**Stored data entries**
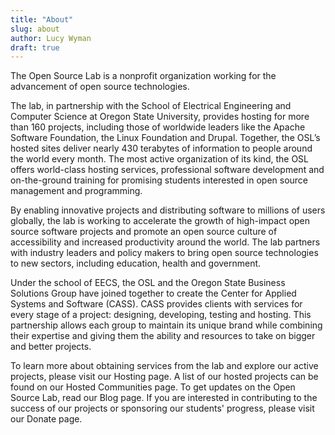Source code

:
 ```yaml
---
title: "About"
slug: about
author: Lucy Wyman
draft: true
---
```


The Open Source Lab is a nonprofit organization working for the advancement of
open source technologies.

The lab, in partnership with the School of Electrical Engineering and Computer
Science at Oregon State University, provides hosting for more than 160 projects,
including those of worldwide leaders like the Apache Software Foundation, the
Linux Foundation and Drupal. Together, the OSL’s hosted sites deliver nearly 430
terabytes of information to people around the world every month. The most active
organization of its kind, the OSL offers world-class hosting services,
professional software development and on-the-ground training for promising
students interested in open source management and programming.

By enabling innovative projects and distributing software to millions of users
globally, the lab is working to accelerate the growth of high-impact open source
software projects and promote an open source culture of accessibility and
increased productivity around the world. The lab partners with industry leaders
and policy makers to bring open source technologies to new sectors, including
education, health and government.

Under the school of EECS, the OSL and the Oregon State Business Solutions Group
have joined together to create the Center for Applied Systems and Software
(CASS). CASS provides clients with services for every stage of a project:
designing, developing, testing and hosting. This partnership allows each group
to maintain its unique brand while combining their expertise and giving them the
ability and resources to take on bigger and better projects.

To learn more about obtaining services from the lab and explore our active
projects, please visit our Hosting page. A list of our hosted projects can be
found on our Hosted Communities page. To get updates on the Open Source Lab,
read our Blog page. If you are interested in contributing to the success of our
projects or sponsoring our students' progress, please visit our Donate page.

**About this exercise**
Give back, word for word, only the lines above from the line holding "open source technologies." to the line holding "projects, please visit", both included.

**Exercise response**
open source technologies.

The lab, in partnership with the School of Electrical Engineering and Computer
Science at Oregon State University, provides hosting for more than 160 projects,
including those of worldwide leaders like the Apache Software Foundation, the
Linux Foundation and Drupal. Together, the OSL’s hosted sites deliver nearly 430
terabytes of information to people around the world every month. The most active
organization of its kind, the OSL offers world-class hosting services,
professional software development and on-the-ground training for promising
students interested in open source management and programming.

By enabling innovative projects and distributing software to millions of users
globally, the lab is working to accelerate the growth of high-impact open source
software projects and promote an open source culture of accessibility and
increased productivity around the world. The lab partners with industry leaders
and policy makers to bring open source technologies to new sectors, including
education, health and government.

Under the school of EECS, the OSL and the Oregon State Business Solutions Group
have joined together to create the Center for Applied Systems and Software
(CASS). CASS provides clients with services for every stage of a project:
designing, developing, testing and hosting. This partnership allows each group
to maintain its unique brand while combining their expertise and giving them the
ability and resources to take on bigger and better projects.

To learn more about obtaining services from the lab and explore our active
projects, please visit our Hosting page. A list of our hosted projects can be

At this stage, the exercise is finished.